La coïncidence a beau être fortuite, elle est intéressante : le jour où Le Monde révèle que l'Elysée planche sur une réforme de grande ampleur du financement de la protection sociale afin d'alléger les charges qui pèsent sur les entreprises, Laurence Parisot pousse un cri de colère.
La présidente du Medef dénonce le « racisme anti-entreprise » qui « mine l'économie française ». Elle affirme que « l'angoisse des dirigeants d'entreprise est aujourd'hui à son comble ». Elle reproche à Arnaud Montebourq, le ministre du redressement productif, de s'en être pris à la famille Peugeot après l'annonce de la fermeture de l'usine d'Aulnay.
« Chaque patron s'est senti attaqué comme s'il en était un membre », assure-t-elle dans l'entretien qu'elle a accordé à L'Expansion sur un ton délibérément dramatique.
Jeu de rôle classique ? Pas seulement : il y a entre le pouvoir et les entreprises un contentieux qui, s'il n'est pas rapidement levé, risque de coûter cher au quinquennat de François Hollande.
Car les données objectives ne jouent pas en faveur des gouvernants : l'Etat est désarmé, obligé de se serrer la ceinture comme jamais, sous peine de voir les taux d'intérêt flamber.
Il ne dispose plus du levier de l'investissement public pour soutenir la croissance.

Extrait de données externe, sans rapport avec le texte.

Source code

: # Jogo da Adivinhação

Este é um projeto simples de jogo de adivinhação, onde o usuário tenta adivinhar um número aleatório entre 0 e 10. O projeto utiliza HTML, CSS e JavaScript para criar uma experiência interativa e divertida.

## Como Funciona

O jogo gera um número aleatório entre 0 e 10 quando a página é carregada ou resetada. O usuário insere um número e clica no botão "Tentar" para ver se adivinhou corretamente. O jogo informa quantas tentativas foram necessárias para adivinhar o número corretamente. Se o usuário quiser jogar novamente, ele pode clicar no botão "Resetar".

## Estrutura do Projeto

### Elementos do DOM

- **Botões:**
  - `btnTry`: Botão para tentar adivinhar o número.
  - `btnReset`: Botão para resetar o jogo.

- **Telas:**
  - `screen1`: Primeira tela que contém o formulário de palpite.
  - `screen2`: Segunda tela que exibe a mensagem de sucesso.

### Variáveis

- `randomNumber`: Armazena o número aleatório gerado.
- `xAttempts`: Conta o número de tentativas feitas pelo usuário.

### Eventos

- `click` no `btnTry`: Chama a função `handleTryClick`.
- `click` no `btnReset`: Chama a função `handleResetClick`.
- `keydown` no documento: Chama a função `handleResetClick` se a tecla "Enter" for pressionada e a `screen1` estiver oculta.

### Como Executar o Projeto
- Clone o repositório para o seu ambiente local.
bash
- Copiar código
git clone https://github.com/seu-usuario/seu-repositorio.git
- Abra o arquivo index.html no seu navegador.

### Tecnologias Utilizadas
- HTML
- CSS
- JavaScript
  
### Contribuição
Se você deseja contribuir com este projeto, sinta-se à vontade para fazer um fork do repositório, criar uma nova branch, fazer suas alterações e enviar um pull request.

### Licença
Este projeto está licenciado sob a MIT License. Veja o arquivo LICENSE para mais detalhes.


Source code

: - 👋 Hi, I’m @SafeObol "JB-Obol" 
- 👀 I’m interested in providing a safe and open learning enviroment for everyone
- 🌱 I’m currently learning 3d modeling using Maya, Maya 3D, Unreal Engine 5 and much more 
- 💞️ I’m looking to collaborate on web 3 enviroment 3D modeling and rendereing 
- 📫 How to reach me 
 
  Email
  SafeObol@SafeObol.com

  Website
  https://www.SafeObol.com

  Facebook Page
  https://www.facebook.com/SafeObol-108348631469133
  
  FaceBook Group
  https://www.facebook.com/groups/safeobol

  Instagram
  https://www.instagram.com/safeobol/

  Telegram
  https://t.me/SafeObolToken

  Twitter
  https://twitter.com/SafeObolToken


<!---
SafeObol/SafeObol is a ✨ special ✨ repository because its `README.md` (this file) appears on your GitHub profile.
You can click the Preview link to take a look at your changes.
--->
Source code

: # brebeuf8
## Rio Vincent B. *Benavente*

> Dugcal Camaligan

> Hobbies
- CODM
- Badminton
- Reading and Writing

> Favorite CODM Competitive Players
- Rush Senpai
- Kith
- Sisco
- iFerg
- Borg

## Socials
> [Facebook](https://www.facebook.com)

Si les entrepreneurs privés ne se sentent pas encouragés à prendre le relais, il n'y a aucune chance pour que la croissance reparte et que la courbe du chômage commence à s'inverser fin 2013 comme l'a promis le président de la République.
François Hollande le sait mais pendant quatre mois il a fait de la politique, c'est-à-dire qu'il a mis en œuvre ce qu'il avait jugé bon de dire pendant la campagne pour se faire élire : il a massivement levé l'impôt sur les entreprises et sur les riches au moment du collectif budgétaire de 2012 puis du projet de budget 2013 parce qu'il avait promis aux classes moyennes qu'elles seraient épargnées.
Il a délibérément minoré la question du coût du travail parce que son rival Nicolas Sarkozy en avait fait son cheval de bataille en brandissant la TVA sociale que la gauche, à peine élue, s'est empressée d'abroger.
Aujourd'hui, c'est un virage à 180 degrés qui s'amorce dans une sorte de sauve-qui-peut : pour tenter d'enrayer la désindustrialisation du pays, le président de la République est prêt à alléger les charges patronales sur les salaires compris entre 1,6 et 2,2 fois le smic à hauteur de 8 à 10 milliards d'euros pendant la durée du quinquennat.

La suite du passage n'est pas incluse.